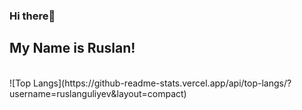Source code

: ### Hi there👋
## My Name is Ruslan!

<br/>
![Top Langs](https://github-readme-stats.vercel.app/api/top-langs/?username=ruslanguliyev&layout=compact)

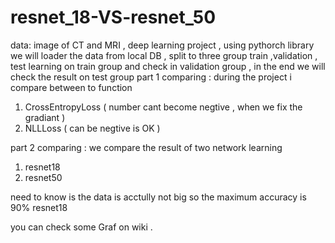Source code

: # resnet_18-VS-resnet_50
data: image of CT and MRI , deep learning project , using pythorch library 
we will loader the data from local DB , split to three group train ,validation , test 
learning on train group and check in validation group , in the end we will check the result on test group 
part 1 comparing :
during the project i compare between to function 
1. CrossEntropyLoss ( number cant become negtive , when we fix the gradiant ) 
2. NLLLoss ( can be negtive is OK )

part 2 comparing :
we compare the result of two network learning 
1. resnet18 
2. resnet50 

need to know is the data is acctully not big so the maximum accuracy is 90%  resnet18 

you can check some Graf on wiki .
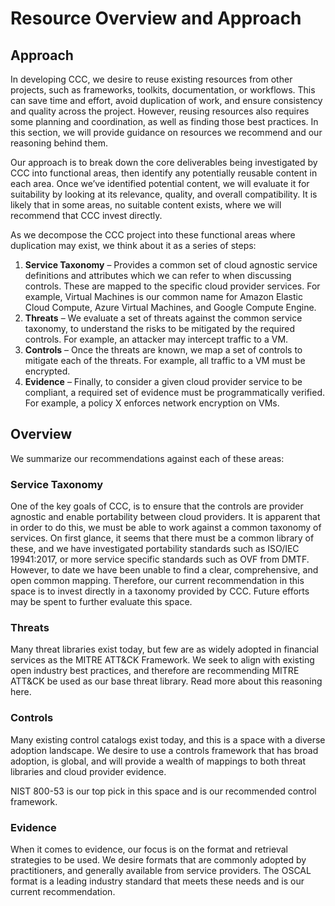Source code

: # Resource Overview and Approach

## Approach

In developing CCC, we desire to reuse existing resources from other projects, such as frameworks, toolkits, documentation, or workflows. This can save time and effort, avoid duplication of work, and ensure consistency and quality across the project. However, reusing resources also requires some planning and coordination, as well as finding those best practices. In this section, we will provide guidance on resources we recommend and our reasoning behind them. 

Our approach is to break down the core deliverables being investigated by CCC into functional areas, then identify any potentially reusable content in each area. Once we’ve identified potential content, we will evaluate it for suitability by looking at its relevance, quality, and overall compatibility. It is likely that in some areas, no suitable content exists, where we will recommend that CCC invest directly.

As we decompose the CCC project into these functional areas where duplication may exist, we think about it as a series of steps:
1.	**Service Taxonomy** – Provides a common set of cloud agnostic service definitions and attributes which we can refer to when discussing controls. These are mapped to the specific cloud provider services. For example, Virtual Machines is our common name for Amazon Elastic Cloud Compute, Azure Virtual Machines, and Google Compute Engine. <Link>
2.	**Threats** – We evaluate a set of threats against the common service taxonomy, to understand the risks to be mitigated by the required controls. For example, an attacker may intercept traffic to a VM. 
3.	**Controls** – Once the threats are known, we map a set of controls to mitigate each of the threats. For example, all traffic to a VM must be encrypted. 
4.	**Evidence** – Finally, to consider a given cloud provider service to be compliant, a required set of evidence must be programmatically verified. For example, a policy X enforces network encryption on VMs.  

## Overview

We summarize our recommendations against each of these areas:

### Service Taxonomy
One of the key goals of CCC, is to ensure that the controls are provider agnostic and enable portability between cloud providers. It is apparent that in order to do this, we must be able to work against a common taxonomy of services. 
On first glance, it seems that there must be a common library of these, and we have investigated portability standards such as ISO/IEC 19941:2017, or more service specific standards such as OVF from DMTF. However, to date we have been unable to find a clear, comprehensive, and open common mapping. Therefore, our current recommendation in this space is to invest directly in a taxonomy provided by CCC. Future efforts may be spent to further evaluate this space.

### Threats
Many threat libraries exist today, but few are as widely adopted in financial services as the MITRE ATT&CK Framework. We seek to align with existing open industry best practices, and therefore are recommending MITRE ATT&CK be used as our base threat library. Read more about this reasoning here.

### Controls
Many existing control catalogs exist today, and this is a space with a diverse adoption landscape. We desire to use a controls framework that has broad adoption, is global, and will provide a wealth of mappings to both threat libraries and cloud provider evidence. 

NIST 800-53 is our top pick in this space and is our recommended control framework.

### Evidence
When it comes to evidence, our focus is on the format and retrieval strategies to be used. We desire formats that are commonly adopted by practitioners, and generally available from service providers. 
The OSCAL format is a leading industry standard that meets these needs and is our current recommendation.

...

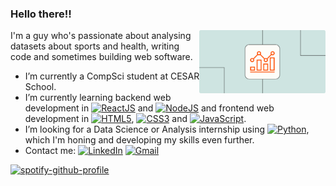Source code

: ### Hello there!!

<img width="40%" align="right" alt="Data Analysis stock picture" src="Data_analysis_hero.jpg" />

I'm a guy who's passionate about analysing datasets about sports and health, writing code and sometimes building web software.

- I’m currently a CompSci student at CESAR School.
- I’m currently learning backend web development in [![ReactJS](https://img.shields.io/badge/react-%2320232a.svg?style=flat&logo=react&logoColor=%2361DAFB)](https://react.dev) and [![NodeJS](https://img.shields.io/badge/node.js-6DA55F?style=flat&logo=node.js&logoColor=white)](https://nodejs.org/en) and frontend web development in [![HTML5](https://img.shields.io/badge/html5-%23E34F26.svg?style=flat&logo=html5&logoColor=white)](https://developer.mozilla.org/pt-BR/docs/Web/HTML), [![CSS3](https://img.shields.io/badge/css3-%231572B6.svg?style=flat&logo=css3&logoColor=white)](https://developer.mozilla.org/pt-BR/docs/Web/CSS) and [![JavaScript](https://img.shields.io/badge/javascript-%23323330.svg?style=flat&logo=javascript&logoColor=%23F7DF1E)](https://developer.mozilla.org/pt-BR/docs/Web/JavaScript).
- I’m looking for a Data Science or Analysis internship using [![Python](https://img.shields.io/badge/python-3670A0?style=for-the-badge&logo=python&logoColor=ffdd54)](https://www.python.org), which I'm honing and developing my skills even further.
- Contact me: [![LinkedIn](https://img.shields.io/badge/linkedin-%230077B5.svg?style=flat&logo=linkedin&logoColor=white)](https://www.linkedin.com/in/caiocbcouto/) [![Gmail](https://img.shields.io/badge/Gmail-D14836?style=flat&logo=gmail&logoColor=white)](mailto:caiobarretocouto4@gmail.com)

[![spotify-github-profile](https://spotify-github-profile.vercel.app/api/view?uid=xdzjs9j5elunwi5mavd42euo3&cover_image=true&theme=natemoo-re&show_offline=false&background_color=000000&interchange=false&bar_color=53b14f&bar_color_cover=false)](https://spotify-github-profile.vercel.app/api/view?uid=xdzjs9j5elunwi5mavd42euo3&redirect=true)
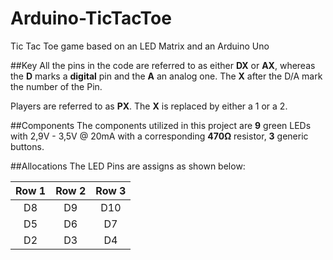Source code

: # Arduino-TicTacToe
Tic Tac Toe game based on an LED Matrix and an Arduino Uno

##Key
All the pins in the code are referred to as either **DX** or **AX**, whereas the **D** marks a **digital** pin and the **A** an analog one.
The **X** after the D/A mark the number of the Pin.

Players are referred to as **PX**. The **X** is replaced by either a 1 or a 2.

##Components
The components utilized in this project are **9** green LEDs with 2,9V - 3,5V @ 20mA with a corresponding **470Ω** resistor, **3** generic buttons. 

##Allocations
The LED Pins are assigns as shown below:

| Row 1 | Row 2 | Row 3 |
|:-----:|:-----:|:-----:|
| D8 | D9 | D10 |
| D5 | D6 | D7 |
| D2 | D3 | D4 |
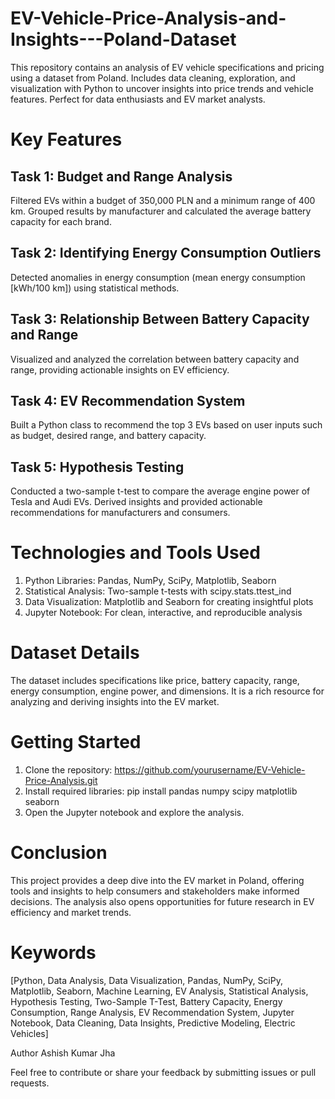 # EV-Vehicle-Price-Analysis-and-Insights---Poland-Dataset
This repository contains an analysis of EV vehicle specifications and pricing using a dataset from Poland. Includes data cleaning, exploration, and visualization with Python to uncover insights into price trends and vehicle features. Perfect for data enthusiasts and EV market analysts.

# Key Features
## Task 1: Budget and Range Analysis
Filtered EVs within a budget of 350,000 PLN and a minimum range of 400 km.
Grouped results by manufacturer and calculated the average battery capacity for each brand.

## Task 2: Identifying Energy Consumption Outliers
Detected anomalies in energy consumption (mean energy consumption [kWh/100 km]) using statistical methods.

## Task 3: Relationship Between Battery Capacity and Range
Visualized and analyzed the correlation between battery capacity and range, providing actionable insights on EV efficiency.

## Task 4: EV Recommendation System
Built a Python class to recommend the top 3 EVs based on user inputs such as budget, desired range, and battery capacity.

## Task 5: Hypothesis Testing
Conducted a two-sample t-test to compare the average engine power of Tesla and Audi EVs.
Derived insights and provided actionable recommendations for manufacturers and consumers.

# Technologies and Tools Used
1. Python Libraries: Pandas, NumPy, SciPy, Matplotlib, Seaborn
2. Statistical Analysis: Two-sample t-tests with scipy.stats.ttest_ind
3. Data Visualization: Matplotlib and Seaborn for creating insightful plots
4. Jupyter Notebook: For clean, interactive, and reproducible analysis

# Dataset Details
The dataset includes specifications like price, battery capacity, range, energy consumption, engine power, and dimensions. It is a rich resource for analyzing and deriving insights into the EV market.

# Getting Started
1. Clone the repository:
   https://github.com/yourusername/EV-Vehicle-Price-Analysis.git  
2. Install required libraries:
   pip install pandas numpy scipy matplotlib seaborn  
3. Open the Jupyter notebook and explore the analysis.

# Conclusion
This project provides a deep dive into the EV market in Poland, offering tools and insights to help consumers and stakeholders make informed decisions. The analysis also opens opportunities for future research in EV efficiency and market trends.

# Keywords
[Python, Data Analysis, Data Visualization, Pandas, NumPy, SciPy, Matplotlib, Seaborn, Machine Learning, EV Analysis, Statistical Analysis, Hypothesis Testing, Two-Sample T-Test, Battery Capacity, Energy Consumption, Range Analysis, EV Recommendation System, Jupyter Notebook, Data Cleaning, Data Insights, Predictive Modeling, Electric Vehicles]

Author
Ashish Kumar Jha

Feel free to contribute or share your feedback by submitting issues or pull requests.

* * *

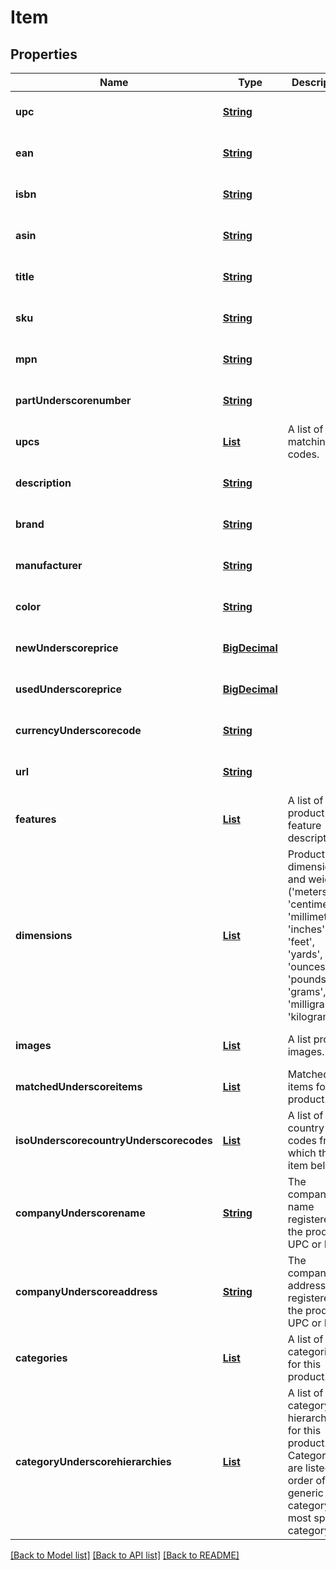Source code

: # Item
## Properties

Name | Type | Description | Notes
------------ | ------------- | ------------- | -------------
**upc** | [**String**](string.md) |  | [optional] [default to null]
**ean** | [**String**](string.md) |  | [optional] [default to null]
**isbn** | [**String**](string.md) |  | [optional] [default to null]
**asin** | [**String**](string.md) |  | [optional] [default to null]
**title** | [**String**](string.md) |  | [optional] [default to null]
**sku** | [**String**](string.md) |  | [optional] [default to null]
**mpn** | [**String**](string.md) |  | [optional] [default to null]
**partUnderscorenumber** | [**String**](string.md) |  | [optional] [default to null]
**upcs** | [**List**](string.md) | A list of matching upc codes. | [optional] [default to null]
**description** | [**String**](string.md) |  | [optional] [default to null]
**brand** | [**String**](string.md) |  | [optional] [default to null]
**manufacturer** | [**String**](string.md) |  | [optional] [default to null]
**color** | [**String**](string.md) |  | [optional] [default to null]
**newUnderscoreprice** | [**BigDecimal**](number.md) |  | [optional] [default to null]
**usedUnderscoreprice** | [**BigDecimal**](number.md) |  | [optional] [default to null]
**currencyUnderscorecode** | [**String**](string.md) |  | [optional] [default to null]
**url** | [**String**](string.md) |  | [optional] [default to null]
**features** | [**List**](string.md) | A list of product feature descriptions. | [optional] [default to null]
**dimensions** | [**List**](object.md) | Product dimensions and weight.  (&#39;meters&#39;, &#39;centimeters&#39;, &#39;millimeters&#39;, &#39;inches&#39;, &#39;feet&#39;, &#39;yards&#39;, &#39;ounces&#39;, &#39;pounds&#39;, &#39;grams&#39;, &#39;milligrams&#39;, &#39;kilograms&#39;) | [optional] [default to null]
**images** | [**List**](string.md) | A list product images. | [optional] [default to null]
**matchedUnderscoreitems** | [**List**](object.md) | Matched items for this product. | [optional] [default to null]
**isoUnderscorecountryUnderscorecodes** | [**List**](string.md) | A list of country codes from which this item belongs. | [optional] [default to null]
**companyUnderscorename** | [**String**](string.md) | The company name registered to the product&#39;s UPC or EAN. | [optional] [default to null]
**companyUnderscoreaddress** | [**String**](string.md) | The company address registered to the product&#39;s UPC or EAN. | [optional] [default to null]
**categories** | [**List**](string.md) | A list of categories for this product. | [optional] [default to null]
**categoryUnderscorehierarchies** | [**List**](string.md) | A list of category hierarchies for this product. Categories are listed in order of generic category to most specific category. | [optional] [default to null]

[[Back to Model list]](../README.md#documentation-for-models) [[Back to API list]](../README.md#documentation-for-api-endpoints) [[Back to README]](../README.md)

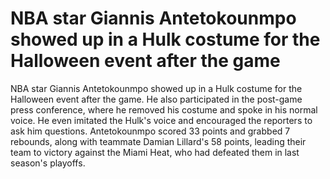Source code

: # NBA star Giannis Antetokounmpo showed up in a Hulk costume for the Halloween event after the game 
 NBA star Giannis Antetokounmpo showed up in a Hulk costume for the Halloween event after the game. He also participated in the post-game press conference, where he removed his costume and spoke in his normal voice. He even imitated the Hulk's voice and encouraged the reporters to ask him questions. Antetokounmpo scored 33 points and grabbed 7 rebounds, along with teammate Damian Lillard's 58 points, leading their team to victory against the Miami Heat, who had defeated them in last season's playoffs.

Brief
From the records above, retype only the lines starting at the line that contains "must be encrypted." and ending at the line that contains "### Service Taxonomy", both included.

Problem solution
3.	**Controls** – Once the threats are known, we map a set of controls to mitigate each of the threats. For example, all traffic to a VM must be encrypted. 
4.	**Evidence** – Finally, to consider a given cloud provider service to be compliant, a required set of evidence must be programmatically verified. For example, a policy X enforces network encryption on VMs.  

## Overview

We summarize our recommendations against each of these areas:

### Service Taxonomy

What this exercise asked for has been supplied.